*** GIVEN DATA Section Begins ***

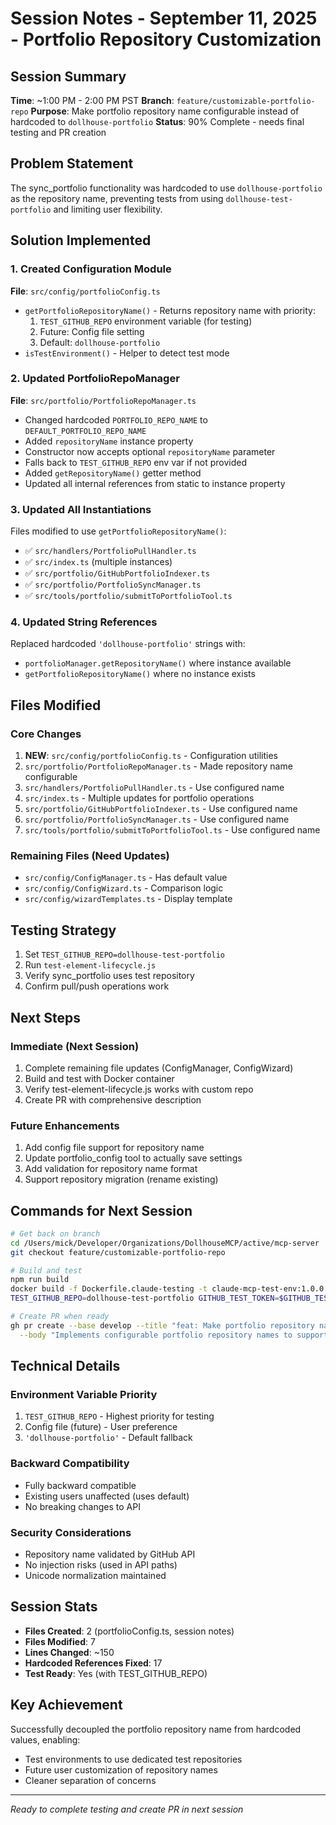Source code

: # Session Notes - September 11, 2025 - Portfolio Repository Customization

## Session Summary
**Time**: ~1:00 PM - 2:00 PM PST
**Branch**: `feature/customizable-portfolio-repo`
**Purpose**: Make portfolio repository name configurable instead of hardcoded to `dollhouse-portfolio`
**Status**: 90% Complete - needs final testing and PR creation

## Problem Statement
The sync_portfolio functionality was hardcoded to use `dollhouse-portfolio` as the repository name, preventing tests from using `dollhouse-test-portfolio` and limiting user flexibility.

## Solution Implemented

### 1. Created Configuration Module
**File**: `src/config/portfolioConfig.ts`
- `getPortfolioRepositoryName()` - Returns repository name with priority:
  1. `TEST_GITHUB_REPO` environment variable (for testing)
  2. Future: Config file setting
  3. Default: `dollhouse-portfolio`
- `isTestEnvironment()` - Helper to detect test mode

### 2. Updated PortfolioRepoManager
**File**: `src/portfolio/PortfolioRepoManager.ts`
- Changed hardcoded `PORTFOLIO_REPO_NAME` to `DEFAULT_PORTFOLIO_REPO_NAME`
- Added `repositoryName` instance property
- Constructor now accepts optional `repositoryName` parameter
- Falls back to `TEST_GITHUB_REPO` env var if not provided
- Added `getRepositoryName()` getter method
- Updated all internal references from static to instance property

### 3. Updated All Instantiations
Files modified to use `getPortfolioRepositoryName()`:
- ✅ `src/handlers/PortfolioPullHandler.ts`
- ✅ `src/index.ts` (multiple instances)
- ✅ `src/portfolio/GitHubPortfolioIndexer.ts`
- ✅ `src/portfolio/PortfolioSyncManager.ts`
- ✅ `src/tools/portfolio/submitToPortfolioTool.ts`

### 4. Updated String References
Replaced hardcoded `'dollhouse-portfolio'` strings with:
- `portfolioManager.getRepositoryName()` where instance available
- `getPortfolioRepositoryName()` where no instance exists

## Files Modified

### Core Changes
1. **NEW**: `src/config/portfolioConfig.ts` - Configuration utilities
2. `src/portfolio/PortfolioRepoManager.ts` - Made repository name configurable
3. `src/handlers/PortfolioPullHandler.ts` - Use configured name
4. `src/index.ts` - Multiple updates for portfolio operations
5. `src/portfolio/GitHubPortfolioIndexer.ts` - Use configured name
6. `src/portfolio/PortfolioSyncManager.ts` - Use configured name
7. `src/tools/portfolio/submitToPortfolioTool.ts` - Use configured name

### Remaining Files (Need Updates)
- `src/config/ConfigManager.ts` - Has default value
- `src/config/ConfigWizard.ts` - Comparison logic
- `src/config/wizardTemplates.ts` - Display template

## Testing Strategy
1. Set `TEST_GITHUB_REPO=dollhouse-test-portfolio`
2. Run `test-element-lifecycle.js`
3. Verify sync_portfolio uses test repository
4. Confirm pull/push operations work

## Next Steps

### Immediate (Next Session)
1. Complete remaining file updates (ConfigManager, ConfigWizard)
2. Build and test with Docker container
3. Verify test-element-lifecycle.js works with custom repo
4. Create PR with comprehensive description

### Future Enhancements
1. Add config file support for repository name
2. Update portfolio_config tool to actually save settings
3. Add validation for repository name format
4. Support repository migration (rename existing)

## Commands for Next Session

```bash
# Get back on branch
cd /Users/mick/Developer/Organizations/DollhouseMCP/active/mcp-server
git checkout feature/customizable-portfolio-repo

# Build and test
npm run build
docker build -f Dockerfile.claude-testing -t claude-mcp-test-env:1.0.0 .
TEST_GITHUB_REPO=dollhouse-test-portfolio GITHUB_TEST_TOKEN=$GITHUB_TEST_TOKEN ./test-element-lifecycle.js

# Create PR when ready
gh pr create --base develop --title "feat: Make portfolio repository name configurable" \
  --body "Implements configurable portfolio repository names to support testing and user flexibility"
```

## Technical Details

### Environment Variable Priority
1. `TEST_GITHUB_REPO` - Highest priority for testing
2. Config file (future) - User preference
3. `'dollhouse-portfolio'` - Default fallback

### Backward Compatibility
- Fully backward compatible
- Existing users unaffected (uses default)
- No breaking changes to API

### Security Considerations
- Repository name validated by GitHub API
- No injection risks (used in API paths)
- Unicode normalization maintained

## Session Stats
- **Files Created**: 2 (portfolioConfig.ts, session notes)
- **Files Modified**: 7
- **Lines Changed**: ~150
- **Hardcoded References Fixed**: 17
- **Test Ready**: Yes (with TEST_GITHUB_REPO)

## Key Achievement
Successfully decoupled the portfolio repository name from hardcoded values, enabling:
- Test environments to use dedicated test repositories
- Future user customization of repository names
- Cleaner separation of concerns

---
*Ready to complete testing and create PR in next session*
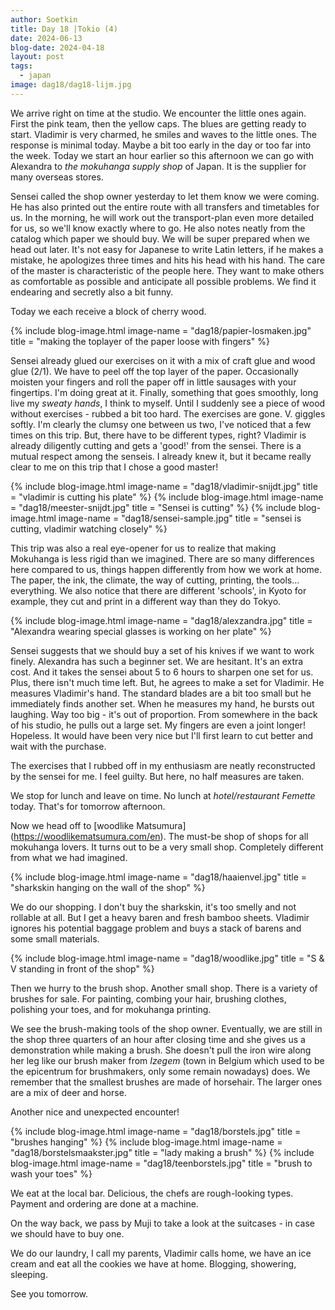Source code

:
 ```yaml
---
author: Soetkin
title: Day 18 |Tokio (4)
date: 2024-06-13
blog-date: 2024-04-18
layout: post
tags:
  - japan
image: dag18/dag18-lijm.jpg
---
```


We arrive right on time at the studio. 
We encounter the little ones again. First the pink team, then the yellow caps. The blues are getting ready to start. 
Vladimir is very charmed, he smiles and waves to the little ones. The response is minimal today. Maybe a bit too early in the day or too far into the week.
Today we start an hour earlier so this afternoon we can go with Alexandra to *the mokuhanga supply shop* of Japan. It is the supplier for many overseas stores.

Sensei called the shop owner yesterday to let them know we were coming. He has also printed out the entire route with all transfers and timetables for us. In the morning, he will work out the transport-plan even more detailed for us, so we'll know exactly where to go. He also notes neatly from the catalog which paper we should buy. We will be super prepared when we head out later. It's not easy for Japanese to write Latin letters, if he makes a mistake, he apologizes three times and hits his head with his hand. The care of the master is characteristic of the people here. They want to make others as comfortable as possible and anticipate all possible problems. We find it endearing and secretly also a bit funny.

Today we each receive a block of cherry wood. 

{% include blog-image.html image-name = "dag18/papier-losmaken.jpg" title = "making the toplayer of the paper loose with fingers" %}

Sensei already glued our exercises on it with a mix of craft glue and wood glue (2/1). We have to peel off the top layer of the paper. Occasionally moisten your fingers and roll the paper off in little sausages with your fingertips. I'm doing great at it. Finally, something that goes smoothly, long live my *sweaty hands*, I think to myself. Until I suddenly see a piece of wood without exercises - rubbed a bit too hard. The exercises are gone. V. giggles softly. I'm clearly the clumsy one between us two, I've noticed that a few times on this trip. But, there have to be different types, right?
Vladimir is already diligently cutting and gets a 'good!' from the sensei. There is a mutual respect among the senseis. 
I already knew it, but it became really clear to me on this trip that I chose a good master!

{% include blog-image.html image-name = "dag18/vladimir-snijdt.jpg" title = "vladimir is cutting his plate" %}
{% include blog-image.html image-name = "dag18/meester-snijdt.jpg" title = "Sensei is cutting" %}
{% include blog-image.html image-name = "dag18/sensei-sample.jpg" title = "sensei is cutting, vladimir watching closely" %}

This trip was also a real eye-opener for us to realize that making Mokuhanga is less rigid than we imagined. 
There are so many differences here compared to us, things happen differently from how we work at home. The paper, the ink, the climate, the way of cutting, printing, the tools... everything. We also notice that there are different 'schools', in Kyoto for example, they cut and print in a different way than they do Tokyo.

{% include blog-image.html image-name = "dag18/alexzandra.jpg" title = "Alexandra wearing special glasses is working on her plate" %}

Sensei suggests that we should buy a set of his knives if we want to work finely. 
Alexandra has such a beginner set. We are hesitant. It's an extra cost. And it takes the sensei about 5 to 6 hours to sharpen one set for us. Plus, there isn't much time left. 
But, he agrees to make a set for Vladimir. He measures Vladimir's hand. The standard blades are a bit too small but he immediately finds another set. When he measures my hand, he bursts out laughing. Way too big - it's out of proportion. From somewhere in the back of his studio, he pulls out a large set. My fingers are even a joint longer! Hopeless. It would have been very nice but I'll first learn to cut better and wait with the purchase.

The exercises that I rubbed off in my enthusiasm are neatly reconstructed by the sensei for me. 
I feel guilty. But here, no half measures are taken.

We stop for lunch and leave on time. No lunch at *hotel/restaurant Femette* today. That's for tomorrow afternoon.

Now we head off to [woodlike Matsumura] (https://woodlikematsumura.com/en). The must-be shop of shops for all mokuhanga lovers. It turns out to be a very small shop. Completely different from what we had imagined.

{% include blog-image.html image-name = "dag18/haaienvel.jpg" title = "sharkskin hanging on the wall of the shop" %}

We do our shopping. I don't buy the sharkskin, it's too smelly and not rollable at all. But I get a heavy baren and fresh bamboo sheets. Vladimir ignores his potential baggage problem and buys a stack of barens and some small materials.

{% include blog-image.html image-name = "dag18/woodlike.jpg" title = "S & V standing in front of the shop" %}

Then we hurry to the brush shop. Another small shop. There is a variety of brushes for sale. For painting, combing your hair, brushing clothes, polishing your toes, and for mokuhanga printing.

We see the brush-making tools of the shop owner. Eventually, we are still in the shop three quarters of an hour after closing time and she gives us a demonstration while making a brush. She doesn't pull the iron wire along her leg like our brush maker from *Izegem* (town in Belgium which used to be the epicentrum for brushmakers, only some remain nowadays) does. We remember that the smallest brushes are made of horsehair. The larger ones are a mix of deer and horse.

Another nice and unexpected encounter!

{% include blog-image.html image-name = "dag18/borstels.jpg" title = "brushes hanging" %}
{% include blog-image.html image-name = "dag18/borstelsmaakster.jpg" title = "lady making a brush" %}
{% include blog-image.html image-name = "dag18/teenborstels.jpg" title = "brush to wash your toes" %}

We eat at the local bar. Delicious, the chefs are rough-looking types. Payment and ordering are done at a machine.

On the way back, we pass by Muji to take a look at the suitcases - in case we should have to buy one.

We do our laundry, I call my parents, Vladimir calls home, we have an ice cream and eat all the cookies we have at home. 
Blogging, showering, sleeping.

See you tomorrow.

*** GIVEN DATA Section Ends ***

Looking through the records, copy out every line in which the word "rubbed" is found.

WRITTEN SOLUTION:
Sensei already glued our exercises on it with a mix of craft glue and wood glue (2/1). We have to peel off the top layer of the paper. Occasionally moisten your fingers and roll the paper off in little sausages with your fingertips. I'm doing great at it. Finally, something that goes smoothly, long live my *sweaty hands*, I think to myself. Until I suddenly see a piece of wood without exercises - rubbed a bit too hard. The exercises are gone. V. giggles softly. I'm clearly the clumsy one between us two, I've noticed that a few times on this trip. But, there have to be different types, right?
The exercises that I rubbed off in my enthusiasm are neatly reconstructed by the sensei for me. 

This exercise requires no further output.